NVIDIA CEO Jensen Huang has expressed a similar view. In the AI era, the equation computing power = energy = value is becoming increasingly clear.
Of course, counterarguments exist. The mere fact of consuming energy doesn’t create value. Spending energy to dig a hole and fill it back up doesn’t generate value. Bitcoin’s energy consumption has value because that energy is used for Proof of Work that maintains network security. Energy invested in Bitcoin is the cost of maintaining the service called “immutable global ledger.”
What if energy production costs drop dramatically in the future? (Fusion power, etc.) If mining costs decrease, more miners participate, difficulty rises, and equilibrium is restored. Bitcoin’s difficulty adjustment mechanism absorbs this scenario too. Cheaper energy → more miners → difficulty increase → more energy per block → back to equilibrium. Bitcoin is a system designed to constantly absorb available energy.

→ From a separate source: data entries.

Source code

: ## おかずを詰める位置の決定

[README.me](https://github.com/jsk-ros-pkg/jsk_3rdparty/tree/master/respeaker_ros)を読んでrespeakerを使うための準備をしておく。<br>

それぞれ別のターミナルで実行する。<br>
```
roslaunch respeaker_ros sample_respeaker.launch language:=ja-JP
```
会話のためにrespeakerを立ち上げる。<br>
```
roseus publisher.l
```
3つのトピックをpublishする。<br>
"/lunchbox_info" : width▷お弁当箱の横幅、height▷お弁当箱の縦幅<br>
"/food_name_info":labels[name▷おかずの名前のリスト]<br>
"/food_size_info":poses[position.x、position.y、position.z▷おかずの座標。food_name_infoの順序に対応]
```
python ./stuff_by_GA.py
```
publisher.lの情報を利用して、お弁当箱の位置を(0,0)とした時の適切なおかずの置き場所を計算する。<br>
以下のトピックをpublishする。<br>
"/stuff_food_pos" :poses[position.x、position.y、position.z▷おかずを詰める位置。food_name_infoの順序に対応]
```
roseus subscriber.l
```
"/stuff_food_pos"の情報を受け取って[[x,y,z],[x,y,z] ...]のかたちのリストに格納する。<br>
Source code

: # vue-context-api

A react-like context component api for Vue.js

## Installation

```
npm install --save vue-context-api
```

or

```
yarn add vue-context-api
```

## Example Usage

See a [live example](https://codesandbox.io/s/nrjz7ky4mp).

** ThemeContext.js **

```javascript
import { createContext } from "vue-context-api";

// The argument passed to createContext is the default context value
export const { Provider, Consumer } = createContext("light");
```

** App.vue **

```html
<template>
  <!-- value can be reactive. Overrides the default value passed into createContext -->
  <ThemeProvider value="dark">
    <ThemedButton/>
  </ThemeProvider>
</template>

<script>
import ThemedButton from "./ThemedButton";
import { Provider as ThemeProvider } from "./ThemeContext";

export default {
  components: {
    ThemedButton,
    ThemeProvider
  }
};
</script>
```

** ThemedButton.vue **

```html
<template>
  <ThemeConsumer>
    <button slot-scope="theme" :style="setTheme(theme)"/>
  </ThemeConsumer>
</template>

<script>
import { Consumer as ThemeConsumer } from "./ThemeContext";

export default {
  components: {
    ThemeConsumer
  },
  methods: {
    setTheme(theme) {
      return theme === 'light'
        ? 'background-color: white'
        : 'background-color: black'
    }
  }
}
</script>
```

Whether Musk’s prediction proves correct or not, one thing is clear: Bitcoin occupies a unique position as a mechanism that converts energy into value in the digital world. This is a fundamentally different characteristic from any other cryptocurrency (PoS-based) or fiat currency.
Quantum Computing Threat — Doomsday Scenario for Bitcoin?
“Can quantum computers break Bitcoin?” — If you’ve been interested in cryptocurrency, you’ve heard this question at least once. When Google unveiled its 105-qubit quantum chip ‘Willow’ in December 2024, this question heated up again.
Willow performed a computation that would take conventional supercomputers 10 septillion years (10,000,000,000,000,000,000,000,000 years) in just 5 minutes. Hearing such numbers, one might think “Can’t Bitcoin’s trillion-year hash calculations be cracked in seconds too?” But reality isn’t that simple.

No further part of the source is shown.